L'instaurazione del contraddittorio cartolare preliminare e prodromico alla dichiarazione della causa estintiva, con la possibilità per le parti di richiedere, se del caso, la trattazione orale del ricorso, pare invero prassi idonea, per un verso, a conformarsi alle indicazioni della Corte costituzionale, per altro verso, a trattare con modalità più snelle ed agevoli i procedimenti, senza fissare udienze inutili in contrasto con le esigenze di economia processuale e di ragionevole durata del processo, ma anche con lo stesso favor rei, consentendo che a carico del cittadino siano rapidamente rimosse «conseguenze pregiudizievoli, quale certamente è la permanenza di un c.d. carico pendente» (così come perspicuamente osservato nella sentenza Iannelli, nel §4).

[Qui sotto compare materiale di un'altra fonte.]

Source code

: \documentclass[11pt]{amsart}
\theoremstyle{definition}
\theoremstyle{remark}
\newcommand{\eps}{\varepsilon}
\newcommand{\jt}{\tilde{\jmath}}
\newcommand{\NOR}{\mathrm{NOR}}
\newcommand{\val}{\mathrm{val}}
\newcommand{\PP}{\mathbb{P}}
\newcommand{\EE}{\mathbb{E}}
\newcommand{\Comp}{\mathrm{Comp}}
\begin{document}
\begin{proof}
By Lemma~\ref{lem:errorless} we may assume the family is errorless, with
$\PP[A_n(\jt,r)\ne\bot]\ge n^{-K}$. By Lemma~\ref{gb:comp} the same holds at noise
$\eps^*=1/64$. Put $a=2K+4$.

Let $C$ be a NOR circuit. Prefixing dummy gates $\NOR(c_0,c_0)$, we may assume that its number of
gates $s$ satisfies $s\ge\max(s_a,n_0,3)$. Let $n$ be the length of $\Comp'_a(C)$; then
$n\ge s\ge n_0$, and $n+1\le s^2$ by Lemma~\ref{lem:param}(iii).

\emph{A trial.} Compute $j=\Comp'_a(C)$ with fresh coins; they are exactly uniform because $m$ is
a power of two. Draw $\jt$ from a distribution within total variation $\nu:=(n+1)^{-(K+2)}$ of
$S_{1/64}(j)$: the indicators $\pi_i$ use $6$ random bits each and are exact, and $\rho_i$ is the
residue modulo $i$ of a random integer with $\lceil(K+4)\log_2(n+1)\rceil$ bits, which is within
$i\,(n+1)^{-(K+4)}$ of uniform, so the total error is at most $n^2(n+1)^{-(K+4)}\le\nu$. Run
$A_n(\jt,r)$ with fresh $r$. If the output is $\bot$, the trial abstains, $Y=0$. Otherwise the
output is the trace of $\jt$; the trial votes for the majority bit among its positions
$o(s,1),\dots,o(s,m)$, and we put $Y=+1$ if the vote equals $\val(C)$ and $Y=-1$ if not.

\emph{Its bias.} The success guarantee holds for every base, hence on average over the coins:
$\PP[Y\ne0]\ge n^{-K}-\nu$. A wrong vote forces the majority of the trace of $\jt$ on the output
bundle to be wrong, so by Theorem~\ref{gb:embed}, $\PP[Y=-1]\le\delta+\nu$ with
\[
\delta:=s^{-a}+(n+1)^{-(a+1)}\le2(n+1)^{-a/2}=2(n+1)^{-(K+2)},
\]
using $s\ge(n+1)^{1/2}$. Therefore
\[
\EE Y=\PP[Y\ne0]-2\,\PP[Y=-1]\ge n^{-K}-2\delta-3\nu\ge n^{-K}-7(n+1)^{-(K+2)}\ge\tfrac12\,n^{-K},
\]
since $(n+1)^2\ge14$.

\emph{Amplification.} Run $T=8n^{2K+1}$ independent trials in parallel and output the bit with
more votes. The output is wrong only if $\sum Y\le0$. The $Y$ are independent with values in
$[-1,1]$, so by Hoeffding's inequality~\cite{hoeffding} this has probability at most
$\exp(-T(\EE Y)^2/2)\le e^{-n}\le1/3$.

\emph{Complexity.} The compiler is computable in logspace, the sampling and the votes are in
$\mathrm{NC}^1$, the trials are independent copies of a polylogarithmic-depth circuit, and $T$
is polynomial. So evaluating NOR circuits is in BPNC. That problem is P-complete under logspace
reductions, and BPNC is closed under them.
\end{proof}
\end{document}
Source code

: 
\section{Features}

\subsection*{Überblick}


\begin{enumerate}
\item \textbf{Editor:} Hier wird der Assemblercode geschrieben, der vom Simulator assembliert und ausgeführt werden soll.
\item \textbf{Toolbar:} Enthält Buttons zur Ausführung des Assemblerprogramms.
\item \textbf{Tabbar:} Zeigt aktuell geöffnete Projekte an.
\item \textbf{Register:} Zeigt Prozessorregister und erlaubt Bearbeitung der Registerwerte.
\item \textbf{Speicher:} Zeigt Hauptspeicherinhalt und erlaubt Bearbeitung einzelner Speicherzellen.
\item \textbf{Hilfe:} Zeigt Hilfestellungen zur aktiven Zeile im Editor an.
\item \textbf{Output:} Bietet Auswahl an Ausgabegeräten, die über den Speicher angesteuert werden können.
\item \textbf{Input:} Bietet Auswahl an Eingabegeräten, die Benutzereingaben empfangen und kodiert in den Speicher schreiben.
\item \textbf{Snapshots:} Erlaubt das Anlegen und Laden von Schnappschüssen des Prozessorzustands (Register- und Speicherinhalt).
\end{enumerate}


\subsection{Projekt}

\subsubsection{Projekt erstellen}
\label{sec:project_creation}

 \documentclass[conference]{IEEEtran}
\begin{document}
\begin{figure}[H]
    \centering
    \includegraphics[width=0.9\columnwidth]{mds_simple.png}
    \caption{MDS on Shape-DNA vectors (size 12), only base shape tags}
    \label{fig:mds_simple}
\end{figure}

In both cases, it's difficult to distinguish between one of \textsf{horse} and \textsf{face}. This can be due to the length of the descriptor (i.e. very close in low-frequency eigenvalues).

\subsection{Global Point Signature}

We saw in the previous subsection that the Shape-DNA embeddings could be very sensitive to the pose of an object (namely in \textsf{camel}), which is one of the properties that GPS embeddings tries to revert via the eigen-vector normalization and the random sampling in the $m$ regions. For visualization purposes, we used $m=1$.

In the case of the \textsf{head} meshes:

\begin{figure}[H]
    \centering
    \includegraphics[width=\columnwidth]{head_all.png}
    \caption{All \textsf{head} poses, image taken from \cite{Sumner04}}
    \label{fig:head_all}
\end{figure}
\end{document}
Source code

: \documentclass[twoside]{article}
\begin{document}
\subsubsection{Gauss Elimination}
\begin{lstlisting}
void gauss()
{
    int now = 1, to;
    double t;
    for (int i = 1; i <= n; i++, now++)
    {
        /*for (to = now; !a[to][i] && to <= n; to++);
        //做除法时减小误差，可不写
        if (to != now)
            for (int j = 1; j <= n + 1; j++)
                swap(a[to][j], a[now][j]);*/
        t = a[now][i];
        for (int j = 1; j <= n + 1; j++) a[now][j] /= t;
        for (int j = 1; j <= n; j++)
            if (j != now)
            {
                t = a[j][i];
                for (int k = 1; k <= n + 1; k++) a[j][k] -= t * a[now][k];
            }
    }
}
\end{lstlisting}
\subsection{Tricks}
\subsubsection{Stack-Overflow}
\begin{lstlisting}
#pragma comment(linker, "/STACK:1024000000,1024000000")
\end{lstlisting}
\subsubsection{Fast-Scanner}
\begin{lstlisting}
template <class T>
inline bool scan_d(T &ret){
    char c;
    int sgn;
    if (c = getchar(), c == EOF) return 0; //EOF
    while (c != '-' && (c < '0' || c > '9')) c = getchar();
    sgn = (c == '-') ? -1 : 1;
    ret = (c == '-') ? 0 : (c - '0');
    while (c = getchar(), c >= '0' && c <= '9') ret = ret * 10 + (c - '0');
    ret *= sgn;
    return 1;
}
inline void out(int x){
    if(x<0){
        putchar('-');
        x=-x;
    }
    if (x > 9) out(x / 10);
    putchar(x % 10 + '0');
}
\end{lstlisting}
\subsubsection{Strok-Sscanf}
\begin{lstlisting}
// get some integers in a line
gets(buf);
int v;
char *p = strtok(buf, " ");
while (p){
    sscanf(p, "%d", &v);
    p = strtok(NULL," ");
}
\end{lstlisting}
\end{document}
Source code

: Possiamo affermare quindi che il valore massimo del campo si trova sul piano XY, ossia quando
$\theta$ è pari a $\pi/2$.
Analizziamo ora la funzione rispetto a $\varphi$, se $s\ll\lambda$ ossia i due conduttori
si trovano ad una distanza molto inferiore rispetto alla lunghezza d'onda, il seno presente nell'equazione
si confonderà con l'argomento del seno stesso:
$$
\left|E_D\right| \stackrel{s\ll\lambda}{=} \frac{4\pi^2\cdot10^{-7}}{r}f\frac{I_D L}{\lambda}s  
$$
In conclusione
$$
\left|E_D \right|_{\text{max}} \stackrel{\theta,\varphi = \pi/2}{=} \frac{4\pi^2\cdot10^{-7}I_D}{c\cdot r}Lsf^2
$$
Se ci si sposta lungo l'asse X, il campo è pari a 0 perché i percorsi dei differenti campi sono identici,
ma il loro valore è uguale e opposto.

È comunque auspicabile che - visti i numeri (purtroppo) rilevanti dei procedimenti interessati dalla prescrizione in appello e la delicatezza degli interessi in gioco - la situazione venutasi a creare all'indomani della pronuncia d'incostituzionalità n. 111/2022 trovi un'adeguata sistemazione de iure condendo con un intervento specifico del legislatore – ove possibile – già in sede di conversione della legge delega n. 134/2021. Poggiando proprio sulla previsione della legge delega del rito cartolare non partecipato come modello ordinario di trattazione dei giudizi d'appello, in caso di procedimento con reato estinto per prescrizione, si potrebbe consentire espressamente l'instaurazione di un contraddittorio preliminare e solo cartolare fra le parti, riservando la trattazione orale ai soli casi in cui sussista e sia rappresentato dalle parti un interesse concreto ed attuale alla discussione in presenza.